The input:

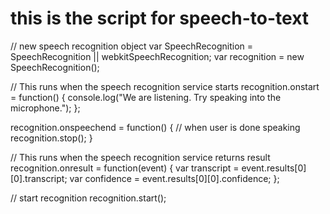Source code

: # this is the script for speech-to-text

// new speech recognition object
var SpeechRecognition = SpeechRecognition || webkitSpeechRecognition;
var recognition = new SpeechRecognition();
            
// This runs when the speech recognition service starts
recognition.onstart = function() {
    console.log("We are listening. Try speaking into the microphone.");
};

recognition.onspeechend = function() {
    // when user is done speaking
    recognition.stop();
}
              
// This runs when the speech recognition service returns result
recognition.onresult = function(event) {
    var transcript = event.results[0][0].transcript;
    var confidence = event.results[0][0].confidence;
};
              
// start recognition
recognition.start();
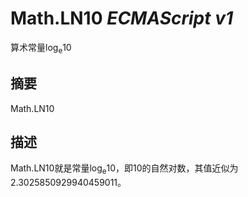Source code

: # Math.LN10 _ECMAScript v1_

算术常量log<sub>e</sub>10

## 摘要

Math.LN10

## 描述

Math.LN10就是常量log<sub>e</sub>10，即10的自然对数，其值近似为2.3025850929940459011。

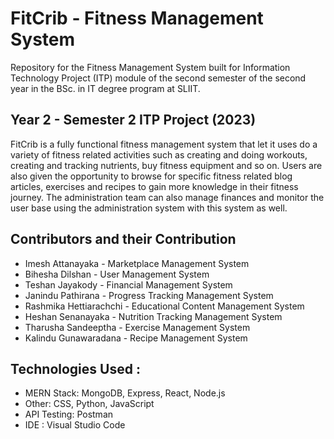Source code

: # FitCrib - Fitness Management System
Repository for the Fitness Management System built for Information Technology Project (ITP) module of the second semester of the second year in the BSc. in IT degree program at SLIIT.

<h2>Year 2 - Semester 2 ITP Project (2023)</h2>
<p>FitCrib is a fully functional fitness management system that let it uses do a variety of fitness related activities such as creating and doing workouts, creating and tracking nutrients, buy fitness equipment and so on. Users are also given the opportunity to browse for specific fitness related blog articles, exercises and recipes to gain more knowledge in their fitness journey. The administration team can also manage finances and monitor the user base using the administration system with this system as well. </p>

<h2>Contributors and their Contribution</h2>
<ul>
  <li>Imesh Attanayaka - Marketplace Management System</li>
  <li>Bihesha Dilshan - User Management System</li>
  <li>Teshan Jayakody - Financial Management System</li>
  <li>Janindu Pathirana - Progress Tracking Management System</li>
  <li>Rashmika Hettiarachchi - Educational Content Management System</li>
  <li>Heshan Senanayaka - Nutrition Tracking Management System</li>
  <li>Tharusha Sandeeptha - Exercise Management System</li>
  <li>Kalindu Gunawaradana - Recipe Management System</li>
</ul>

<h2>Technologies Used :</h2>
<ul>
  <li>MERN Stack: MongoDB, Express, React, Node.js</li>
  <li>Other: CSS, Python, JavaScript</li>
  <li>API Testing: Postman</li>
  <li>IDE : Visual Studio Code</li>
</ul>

Work to be completed:
Give the entries again exactly. Pictures stay out.

Exercise solution:
Source code

: # this is the script for speech-to-text

// new speech recognition object
var SpeechRecognition = SpeechRecognition || webkitSpeechRecognition;
var recognition = new SpeechRecognition();
            
// This runs when the speech recognition service starts
recognition.onstart = function() {
    console.log("We are listening. Try speaking into the microphone.");
};

recognition.onspeechend = function() {
    // when user is done speaking
    recognition.stop();
}
              
// This runs when the speech recognition service returns result
recognition.onresult = function(event) {
    var transcript = event.results[0][0].transcript;
    var confidence = event.results[0][0].confidence;
};
              
// start recognition
recognition.start();
Source code

: # Math.LN10 _ECMAScript v1_

算术常量log<sub>e</sub>10

## 摘要

Math.LN10

## 描述

Math.LN10就是常量log<sub>e</sub>10，即10的自然对数，其值近似为2.3025850929940459011。

Source code

: # FitCrib - Fitness Management System
Repository for the Fitness Management System built for Information Technology Project (ITP) module of the second semester of the second year in the BSc. in IT degree program at SLIIT.

<h2>Year 2 - Semester 2 ITP Project (2023)</h2>
<p>FitCrib is a fully functional fitness management system that let it uses do a variety of fitness related activities such as creating and doing workouts, creating and tracking nutrients, buy fitness equipment and so on. Users are also given the opportunity to browse for specific fitness related blog articles, exercises and recipes to gain more knowledge in their fitness journey. The administration team can also manage finances and monitor the user base using the administration system with this system as well. </p>

<h2>Contributors and their Contribution</h2>
<ul>
  <li>Imesh Attanayaka - Marketplace Management System</li>
  <li>Bihesha Dilshan - User Management System</li>
  <li>Teshan Jayakody - Financial Management System</li>
  <li>Janindu Pathirana - Progress Tracking Management System</li>
  <li>Rashmika Hettiarachchi - Educational Content Management System</li>
  <li>Heshan Senanayaka - Nutrition Tracking Management System</li>
  <li>Tharusha Sandeeptha - Exercise Management System</li>
  <li>Kalindu Gunawaradana - Recipe Management System</li>
</ul>

<h2>Technologies Used :</h2>
<ul>
  <li>MERN Stack: MongoDB, Express, React, Node.js</li>
  <li>Other: CSS, Python, JavaScript</li>
  <li>API Testing: Postman</li>
  <li>IDE : Visual Studio Code</li>
</ul>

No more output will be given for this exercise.